Changes and additions

  • Introduces the tokens_xptr objects that extend the tokens objects with external pointers for a greater efficiency. Once tokens objects are converted to tokens_xptr objects using as.tokens_xptr(), tokens_*.tokens_xptr() methods are called automatically.

  • Improved C++ functions to allow the users to change the number of threads for parallel computing in more flexible manner using quanteda_options(). The value of threads can be changed in the middle of analysis pipeline.

  • Makes "word4" the default (word) tokeniser, with improved efficiency, language handling, and customisation options.

  • Replaced all occurrences of the magrittr %>% pipe with the R pipe |> introduced in R 4.1, although the %>% pipe is still re-exported and therefore available to all users of quanteda without loading any additional packages.

  • Added min_ntoken and max_ntoken to tokens_subset() and dfm_subset() to extract documents based on number of tokens easily. It is equivalent to selecting documents using ntoken().

  • Added a new argument apply_if that allows a tokens-based operation to apply only to documents that meet a logical condition. This argument has been added to tokens_select(), tokens_compound(), tokens_replace(), tokens_split(), and tokens_lookup(). This is similar to applying purrr::map_if() to a tokens object, but is implemented within the function so that it can be performed efficiently in C++.

  • Added new arguments append_key, separator and concatenator to tokens_lookup(). These allow tokens matched by dictionary values to be retained with their keys appended to them, separated by separator.
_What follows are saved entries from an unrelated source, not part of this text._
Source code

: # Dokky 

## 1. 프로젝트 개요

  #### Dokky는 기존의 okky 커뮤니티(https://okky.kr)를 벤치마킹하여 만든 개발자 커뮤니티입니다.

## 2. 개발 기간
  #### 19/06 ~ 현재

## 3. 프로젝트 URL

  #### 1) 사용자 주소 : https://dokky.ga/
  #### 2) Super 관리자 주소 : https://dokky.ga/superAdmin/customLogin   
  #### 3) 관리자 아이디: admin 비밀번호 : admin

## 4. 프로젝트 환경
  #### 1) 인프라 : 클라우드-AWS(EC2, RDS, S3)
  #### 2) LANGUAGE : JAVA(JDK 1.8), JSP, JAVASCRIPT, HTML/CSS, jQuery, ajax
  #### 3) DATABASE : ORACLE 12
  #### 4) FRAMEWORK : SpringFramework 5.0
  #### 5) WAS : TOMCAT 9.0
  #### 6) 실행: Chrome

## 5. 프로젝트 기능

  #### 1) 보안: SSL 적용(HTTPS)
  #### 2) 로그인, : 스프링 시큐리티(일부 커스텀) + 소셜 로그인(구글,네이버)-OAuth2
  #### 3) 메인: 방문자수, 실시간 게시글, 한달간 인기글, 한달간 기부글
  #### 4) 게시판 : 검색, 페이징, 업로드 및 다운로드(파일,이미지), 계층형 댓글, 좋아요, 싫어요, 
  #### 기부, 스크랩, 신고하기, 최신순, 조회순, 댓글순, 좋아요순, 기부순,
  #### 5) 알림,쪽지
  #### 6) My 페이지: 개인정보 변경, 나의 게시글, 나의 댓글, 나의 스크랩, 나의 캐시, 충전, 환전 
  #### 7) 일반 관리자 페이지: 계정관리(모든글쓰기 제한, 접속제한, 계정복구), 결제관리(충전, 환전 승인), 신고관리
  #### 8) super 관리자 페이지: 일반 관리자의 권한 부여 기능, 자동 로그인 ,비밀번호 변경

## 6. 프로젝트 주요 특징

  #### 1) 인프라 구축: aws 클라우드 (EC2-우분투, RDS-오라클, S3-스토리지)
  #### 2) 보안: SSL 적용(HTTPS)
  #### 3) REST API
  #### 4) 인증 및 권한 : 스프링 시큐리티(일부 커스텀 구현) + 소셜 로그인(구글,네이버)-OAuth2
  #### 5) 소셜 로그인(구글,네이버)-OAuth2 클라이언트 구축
The addition of the concatenator argument allows additional control at the lookup stage for tokens that will be concatenated from having matched multi-word dictionary values. (#2324)

  • Added a new argument remove_padding to ntoken() and ntype() that allows for not counting padding that might have been left over from tokens_remove(x, padding = TRUE). This changes the previous number of types from ntype() when pads exist, by counting pads by default. (#2336)

  • Removed dependency on RcppParallel to improve the stability of the C++ code. This change requires the users of Linux-like OS to install the Intel TBB library manually to enable parallel computing.

Removals

  • bootstrap_dfm() was removed for character and corpus objects. The correct way to bootstrap sentences is not to tokenize them as sentences and then bootstrap them from the dfm. This is consistent with requiring the user to tokenise objects prior to forming dfms or other “downstream” objects.

  • dfm() no longer works on character or corpus objects, only on tokens or other dfm objects. This was deprecated in v3 and removed in v4.

  • Very old arguments to dfm() options that were not visible but worked with warnings (such as stem = TRUE) are removed.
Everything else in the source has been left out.